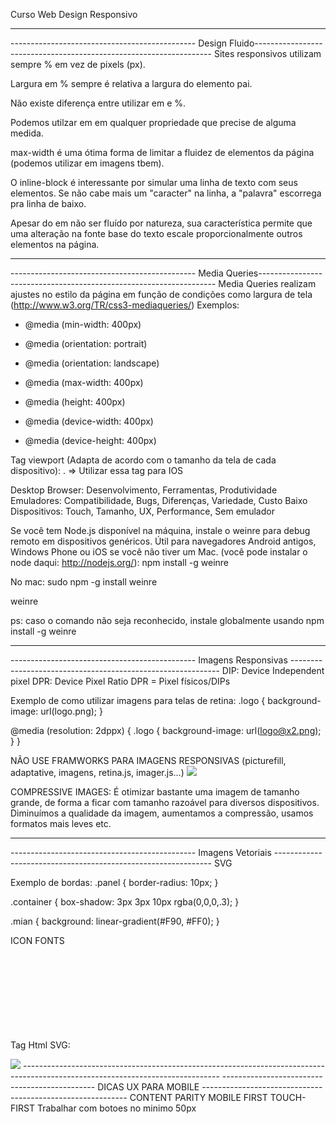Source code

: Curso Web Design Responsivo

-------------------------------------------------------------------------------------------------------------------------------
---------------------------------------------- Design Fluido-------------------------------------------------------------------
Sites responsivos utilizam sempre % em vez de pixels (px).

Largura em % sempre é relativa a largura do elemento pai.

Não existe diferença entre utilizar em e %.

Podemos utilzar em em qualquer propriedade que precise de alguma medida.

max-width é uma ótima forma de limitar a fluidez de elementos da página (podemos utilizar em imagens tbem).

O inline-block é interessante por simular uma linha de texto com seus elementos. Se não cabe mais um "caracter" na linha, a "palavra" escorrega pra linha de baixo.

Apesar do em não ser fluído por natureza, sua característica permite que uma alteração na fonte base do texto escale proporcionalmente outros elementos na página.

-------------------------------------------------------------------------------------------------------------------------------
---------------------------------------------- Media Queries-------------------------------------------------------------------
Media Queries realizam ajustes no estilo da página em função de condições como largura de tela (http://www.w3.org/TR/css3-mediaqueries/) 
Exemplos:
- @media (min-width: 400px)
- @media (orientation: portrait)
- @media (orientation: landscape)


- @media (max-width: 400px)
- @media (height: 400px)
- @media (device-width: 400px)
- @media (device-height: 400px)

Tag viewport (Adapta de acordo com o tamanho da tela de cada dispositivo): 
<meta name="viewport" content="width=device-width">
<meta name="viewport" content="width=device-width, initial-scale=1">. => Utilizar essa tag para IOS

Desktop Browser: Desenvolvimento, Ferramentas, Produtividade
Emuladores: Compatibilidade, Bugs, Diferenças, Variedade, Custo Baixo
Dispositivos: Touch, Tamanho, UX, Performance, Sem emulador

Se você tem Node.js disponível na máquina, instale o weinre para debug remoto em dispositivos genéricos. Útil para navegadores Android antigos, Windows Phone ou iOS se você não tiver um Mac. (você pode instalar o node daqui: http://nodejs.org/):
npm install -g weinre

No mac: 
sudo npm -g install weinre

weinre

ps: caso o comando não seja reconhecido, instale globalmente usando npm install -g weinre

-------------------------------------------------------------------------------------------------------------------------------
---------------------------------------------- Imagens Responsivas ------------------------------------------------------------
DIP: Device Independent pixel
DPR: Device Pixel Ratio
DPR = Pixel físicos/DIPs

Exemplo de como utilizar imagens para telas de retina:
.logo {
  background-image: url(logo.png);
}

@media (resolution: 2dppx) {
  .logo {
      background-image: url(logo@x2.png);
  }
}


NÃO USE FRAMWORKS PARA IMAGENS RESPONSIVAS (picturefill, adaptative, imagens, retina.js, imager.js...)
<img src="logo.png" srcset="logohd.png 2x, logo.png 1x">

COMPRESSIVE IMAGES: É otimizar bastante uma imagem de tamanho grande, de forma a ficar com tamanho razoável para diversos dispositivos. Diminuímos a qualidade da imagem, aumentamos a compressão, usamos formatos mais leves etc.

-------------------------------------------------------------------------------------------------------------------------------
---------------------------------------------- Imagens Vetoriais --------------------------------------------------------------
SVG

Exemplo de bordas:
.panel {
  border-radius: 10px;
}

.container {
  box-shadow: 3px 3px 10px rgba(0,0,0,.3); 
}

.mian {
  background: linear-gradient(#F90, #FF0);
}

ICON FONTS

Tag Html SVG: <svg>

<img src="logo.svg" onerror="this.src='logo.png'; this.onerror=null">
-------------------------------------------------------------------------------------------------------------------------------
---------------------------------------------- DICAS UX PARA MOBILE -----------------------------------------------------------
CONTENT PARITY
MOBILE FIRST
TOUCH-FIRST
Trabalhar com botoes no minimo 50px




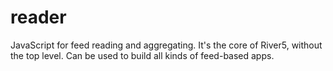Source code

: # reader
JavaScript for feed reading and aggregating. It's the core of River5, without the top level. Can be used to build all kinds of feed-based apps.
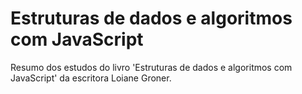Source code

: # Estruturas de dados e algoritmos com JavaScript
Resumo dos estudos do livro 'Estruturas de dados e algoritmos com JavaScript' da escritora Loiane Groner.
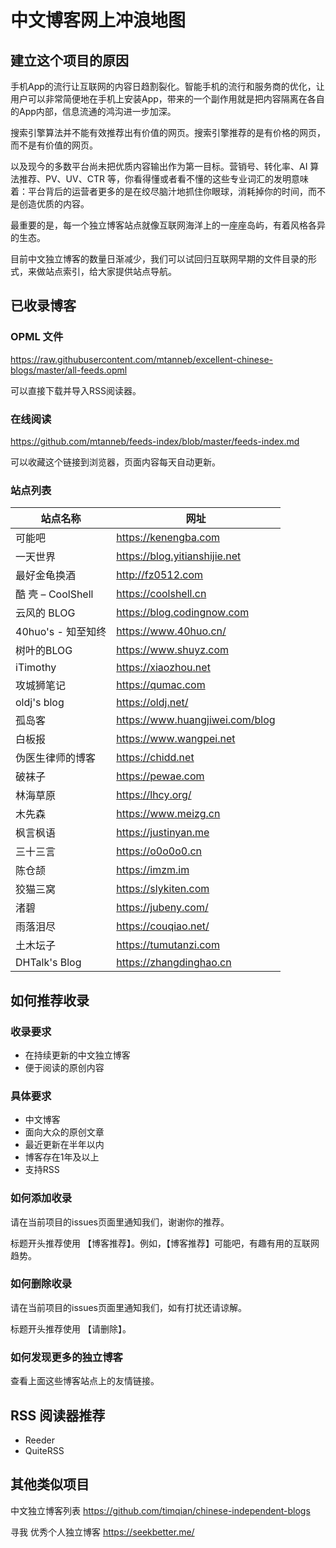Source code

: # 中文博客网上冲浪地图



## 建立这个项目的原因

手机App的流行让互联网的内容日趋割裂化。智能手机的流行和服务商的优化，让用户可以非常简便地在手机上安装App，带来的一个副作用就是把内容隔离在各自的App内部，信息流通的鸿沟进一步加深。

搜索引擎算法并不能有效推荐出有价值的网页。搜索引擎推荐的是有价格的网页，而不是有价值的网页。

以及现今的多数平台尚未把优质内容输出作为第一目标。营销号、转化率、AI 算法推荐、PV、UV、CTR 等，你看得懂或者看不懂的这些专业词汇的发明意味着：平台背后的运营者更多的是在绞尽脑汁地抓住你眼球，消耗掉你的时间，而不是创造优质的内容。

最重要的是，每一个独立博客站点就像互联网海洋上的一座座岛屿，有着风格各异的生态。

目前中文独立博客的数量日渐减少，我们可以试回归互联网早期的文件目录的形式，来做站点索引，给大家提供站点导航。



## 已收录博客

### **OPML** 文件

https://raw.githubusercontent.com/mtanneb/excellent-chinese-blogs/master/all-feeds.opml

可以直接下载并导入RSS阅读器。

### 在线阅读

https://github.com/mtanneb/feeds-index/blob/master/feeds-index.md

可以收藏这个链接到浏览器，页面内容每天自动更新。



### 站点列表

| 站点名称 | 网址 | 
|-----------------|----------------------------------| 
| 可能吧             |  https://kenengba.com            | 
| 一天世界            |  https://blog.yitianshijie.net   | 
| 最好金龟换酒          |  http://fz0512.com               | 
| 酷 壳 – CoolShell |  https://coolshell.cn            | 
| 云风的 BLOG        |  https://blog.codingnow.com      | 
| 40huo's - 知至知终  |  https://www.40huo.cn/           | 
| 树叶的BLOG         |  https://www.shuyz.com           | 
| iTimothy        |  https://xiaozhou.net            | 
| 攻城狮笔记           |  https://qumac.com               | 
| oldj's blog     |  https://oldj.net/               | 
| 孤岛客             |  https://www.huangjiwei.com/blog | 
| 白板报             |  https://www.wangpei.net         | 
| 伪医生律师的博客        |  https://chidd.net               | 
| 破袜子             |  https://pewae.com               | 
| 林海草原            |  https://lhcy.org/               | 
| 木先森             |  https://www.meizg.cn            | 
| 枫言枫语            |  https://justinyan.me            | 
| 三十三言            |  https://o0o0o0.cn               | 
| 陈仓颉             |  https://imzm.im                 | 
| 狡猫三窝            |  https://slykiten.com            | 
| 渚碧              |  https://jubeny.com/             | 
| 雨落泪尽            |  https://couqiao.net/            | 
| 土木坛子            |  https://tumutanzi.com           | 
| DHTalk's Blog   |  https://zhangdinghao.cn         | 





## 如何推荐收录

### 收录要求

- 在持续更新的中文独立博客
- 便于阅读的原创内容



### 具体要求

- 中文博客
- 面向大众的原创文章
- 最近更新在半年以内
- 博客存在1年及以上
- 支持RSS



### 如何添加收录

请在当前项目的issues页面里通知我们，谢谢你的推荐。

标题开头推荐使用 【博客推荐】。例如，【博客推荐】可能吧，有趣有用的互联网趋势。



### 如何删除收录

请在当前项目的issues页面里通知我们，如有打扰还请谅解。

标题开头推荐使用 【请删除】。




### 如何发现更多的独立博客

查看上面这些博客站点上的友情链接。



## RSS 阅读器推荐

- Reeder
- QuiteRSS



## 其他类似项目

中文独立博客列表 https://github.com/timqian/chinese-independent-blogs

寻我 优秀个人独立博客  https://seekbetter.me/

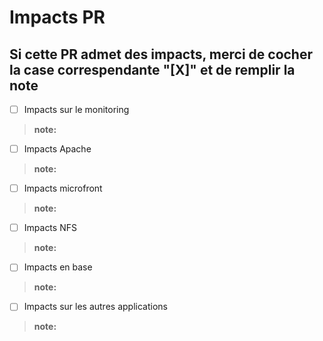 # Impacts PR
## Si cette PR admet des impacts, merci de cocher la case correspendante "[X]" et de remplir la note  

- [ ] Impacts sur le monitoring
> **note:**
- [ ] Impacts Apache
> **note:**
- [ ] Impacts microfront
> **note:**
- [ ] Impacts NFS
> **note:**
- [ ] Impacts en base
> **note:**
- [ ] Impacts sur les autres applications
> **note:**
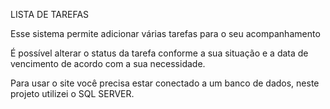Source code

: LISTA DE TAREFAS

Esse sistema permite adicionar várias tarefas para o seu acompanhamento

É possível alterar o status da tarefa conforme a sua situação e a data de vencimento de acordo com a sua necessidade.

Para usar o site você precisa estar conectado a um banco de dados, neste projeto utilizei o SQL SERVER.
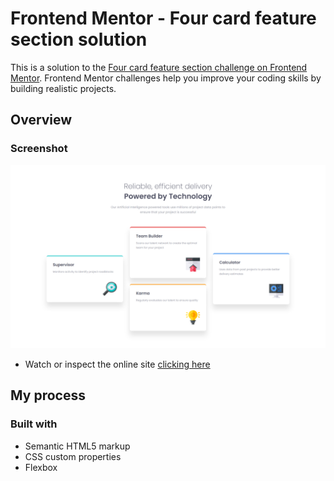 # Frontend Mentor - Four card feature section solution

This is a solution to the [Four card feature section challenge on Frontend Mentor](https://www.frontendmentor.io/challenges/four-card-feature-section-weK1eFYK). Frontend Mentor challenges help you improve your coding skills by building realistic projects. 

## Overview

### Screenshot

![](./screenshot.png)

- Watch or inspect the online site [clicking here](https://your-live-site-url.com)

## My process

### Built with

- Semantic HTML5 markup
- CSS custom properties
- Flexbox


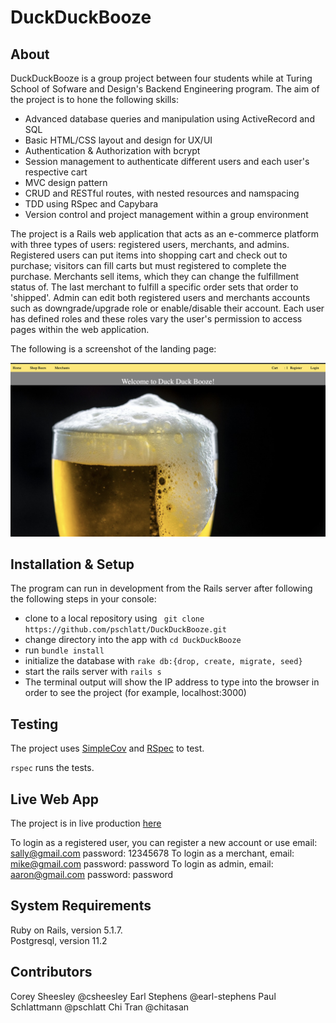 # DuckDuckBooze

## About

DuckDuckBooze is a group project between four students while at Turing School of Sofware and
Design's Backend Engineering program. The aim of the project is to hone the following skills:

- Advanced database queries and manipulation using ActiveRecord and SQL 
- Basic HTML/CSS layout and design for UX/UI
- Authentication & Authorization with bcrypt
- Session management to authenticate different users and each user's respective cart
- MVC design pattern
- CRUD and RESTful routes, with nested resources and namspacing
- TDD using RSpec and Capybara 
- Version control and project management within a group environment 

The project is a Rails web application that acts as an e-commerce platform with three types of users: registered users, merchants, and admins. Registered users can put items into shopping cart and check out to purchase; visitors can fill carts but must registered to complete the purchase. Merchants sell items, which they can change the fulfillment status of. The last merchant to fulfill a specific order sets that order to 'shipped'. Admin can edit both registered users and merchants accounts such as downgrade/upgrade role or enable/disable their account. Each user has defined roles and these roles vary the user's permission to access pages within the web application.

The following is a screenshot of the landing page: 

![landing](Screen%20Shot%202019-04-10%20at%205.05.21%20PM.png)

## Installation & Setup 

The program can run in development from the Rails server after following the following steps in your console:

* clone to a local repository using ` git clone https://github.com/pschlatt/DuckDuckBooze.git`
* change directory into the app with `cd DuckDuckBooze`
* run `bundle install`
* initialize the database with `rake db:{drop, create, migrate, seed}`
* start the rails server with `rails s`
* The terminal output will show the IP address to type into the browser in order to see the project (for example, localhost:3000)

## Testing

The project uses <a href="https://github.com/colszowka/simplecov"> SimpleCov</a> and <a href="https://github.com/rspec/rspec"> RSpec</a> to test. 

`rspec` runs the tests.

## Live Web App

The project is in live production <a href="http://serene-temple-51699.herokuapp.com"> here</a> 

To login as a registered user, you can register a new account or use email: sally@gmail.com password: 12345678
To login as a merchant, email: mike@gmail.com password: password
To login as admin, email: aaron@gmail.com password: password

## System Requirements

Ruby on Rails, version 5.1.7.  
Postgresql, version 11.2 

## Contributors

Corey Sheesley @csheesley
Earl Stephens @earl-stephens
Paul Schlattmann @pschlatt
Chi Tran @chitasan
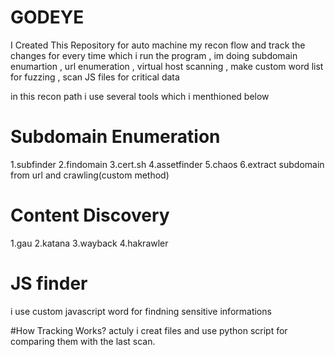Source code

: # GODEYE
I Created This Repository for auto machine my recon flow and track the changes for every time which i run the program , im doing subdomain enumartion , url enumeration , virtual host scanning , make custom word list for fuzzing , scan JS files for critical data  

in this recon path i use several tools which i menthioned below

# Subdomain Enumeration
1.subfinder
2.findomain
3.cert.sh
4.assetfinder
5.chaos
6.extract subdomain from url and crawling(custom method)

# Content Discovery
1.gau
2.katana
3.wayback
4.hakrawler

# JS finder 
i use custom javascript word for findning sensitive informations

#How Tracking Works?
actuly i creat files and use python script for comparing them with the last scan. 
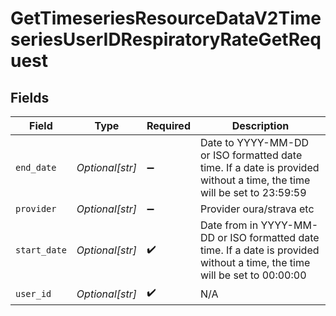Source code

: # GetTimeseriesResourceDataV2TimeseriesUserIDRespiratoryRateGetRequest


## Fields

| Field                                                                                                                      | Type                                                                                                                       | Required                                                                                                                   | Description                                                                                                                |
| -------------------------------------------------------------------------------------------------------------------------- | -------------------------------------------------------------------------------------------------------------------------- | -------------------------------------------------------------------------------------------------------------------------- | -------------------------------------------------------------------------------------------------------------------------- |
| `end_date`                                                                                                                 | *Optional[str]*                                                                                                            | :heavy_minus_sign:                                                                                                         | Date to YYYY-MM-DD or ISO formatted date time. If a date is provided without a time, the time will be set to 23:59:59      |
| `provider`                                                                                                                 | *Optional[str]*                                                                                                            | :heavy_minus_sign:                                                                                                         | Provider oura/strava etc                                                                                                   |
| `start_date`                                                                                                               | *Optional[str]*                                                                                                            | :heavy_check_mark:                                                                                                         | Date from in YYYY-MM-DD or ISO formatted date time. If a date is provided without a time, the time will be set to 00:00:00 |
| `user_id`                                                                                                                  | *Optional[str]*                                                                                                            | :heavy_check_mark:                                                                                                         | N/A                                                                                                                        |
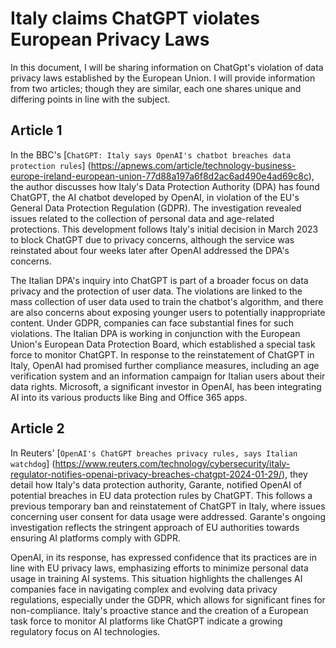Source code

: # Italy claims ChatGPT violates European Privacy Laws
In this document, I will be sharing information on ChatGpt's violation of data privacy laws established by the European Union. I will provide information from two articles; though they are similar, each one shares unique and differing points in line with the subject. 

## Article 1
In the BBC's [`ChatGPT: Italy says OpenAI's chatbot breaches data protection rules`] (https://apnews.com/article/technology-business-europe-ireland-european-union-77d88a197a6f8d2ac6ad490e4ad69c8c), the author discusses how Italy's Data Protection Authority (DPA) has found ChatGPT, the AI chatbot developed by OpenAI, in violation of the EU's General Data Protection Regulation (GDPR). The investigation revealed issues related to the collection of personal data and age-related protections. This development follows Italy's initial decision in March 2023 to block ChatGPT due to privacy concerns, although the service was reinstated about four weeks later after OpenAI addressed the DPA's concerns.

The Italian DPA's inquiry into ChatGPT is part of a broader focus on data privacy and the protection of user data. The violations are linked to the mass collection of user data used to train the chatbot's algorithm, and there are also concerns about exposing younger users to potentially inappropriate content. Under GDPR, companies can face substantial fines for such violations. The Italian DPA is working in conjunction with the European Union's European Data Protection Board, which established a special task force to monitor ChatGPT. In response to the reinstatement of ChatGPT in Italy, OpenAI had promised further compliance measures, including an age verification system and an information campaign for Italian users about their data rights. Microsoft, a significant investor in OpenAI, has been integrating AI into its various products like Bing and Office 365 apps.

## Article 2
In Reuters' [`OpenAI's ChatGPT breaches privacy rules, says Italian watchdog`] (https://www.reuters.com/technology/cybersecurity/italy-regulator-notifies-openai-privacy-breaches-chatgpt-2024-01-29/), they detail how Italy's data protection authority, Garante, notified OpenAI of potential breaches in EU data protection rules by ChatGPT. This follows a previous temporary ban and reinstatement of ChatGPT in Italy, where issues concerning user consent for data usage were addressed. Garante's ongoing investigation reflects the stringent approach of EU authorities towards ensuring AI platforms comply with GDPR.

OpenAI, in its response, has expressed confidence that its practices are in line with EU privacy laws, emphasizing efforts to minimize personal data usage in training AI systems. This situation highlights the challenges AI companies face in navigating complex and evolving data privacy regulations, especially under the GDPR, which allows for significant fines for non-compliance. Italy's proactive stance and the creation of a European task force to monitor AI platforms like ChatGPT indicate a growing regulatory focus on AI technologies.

☆ ☆ ☆ ☆ ☆ ☆ ☆

- Your objective: Reproduce exactly the lines from the beginning of the material down to the line containing "Desktop Browser: Desenvolvimento, Ferramentas, Produtividade", both ends included, but not the pictures or anything after.

- Answer space:
Source code

: Curso Web Design Responsivo

-------------------------------------------------------------------------------------------------------------------------------
---------------------------------------------- Design Fluido-------------------------------------------------------------------
Sites responsivos utilizam sempre % em vez de pixels (px).

Largura em % sempre é relativa a largura do elemento pai.

Não existe diferença entre utilizar em e %.

Podemos utilzar em em qualquer propriedade que precise de alguma medida.

max-width é uma ótima forma de limitar a fluidez de elementos da página (podemos utilizar em imagens tbem).

O inline-block é interessante por simular uma linha de texto com seus elementos. Se não cabe mais um "caracter" na linha, a "palavra" escorrega pra linha de baixo.

Apesar do em não ser fluído por natureza, sua característica permite que uma alteração na fonte base do texto escale proporcionalmente outros elementos na página.

-------------------------------------------------------------------------------------------------------------------------------
---------------------------------------------- Media Queries-------------------------------------------------------------------
Media Queries realizam ajustes no estilo da página em função de condições como largura de tela (http://www.w3.org/TR/css3-mediaqueries/) 
Exemplos:
- @media (min-width: 400px)
- @media (orientation: portrait)
- @media (orientation: landscape)


- @media (max-width: 400px)
- @media (height: 400px)
- @media (device-width: 400px)
- @media (device-height: 400px)

Tag viewport (Adapta de acordo com o tamanho da tela de cada dispositivo): 
<meta name="viewport" content="width=device-width">
<meta name="viewport" content="width=device-width, initial-scale=1">. => Utilizar essa tag para IOS

Desktop Browser: Desenvolvimento, Ferramentas, Produtividade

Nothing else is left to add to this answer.